[Records]
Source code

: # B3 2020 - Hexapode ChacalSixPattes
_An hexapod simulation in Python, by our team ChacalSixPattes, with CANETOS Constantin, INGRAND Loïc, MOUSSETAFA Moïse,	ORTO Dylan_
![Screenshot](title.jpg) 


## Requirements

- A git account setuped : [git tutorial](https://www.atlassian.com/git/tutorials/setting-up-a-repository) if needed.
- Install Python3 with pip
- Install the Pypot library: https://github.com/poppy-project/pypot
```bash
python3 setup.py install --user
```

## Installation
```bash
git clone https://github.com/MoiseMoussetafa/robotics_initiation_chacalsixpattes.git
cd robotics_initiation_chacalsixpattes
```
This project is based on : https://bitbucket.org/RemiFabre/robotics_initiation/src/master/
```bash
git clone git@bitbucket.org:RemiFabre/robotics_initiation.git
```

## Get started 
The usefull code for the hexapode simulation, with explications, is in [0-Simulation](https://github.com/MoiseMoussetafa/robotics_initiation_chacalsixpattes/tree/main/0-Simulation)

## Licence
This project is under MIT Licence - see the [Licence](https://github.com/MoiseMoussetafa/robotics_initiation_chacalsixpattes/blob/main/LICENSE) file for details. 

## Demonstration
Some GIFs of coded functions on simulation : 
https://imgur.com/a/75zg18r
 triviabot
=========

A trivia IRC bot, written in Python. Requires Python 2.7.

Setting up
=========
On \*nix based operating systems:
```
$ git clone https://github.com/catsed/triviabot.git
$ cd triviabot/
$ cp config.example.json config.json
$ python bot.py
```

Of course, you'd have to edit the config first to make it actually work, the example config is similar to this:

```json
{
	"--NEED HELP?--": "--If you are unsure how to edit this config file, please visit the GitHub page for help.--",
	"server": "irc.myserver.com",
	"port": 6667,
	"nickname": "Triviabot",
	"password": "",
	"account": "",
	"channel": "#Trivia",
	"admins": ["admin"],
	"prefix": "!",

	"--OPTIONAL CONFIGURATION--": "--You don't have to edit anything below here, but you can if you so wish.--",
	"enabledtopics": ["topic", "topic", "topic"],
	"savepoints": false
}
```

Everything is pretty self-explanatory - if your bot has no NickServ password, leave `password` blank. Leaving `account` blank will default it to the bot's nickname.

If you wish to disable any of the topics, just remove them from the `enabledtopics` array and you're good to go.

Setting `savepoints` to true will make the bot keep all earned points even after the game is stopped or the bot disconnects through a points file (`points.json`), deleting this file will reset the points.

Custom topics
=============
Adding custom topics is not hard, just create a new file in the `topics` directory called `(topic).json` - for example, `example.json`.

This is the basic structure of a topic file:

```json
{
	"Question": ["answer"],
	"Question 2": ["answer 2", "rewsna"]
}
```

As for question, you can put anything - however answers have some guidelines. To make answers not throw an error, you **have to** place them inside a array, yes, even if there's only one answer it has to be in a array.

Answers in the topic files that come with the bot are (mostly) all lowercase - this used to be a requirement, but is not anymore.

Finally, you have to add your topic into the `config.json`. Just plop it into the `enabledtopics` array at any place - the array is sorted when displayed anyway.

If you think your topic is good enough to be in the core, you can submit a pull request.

[Work to be completed]
Every entry above needs to be copied exactly.

[Answer to this task]
Source code

: # B3 2020 - Hexapode ChacalSixPattes
_An hexapod simulation in Python, by our team ChacalSixPattes, with CANETOS Constantin, INGRAND Loïc, MOUSSETAFA Moïse,	ORTO Dylan_
![Screenshot](title.jpg) 


## Requirements

- A git account setuped : [git tutorial](https://www.atlassian.com/git/tutorials/setting-up-a-repository) if needed.
- Install Python3 with pip
- Install the Pypot library: https://github.com/poppy-project/pypot
```bash
python3 setup.py install --user
```

## Installation
```bash
git clone https://github.com/MoiseMoussetafa/robotics_initiation_chacalsixpattes.git
cd robotics_initiation_chacalsixpattes
```
This project is based on : https://bitbucket.org/RemiFabre/robotics_initiation/src/master/
```bash
git clone git@bitbucket.org:RemiFabre/robotics_initiation.git
```

## Get started 
The usefull code for the hexapode simulation, with explications, is in [0-Simulation](https://github.com/MoiseMoussetafa/robotics_initiation_chacalsixpattes/tree/main/0-Simulation)

## Licence
This project is under MIT Licence - see the [Licence](https://github.com/MoiseMoussetafa/robotics_initiation_chacalsixpattes/blob/main/LICENSE) file for details. 

## Demonstration
Some GIFs of coded functions on simulation : 
https://imgur.com/a/75zg18r
 triviabot
=========

A trivia IRC bot, written in Python. Requires Python 2.7.

Setting up
=========
On \*nix based operating systems:
```
$ git clone https://github.com/catsed/triviabot.git
$ cd triviabot/
$ cp config.example.json config.json
$ python bot.py
```

Of course, you'd have to edit the config first to make it actually work, the example config is similar to this:

```json
{
	"--NEED HELP?--": "--If you are unsure how to edit this config file, please visit the GitHub page for help.--",
	"server": "irc.myserver.com",
	"port": 6667,
	"nickname": "Triviabot",
	"password": "",
	"account": "",
	"channel": "#Trivia",
	"admins": ["admin"],
	"prefix": "!",

	"--OPTIONAL CONFIGURATION--": "--You don't have to edit anything below here, but you can if you so wish.--",
	"enabledtopics": ["topic", "topic", "topic"],
	"savepoints": false
}
```

Everything is pretty self-explanatory - if your bot has no NickServ password, leave `password` blank. Leaving `account` blank will default it to the bot's nickname.

If you wish to disable any of the topics, just remove them from the `enabledtopics` array and you're good to go.

Setting `savepoints` to true will make the bot keep all earned points even after the game is stopped or the bot disconnects through a points file (`points.json`), deleting this file will reset the points.

Custom topics
=============
Adding custom topics is not hard, just create a new file in the `topics` directory called `(topic).json` - for example, `example.json`.

This is the basic structure of a topic file:

```json
{
	"Question": ["answer"],
	"Question 2": ["answer 2", "rewsna"]
}
```

As for question, you can put anything - however answers have some guidelines. To make answers not throw an error, you **have to** place them inside a array, yes, even if there's only one answer it has to be in a array.

Answers in the topic files that come with the bot are (mostly) all lowercase - this used to be a requirement, but is not anymore.

Finally, you have to add your topic into the `config.json`. Just plop it into the `enabledtopics` array at any place - the array is sorted when displayed anyway.

If you think your topic is good enough to be in the core, you can submit a pull request.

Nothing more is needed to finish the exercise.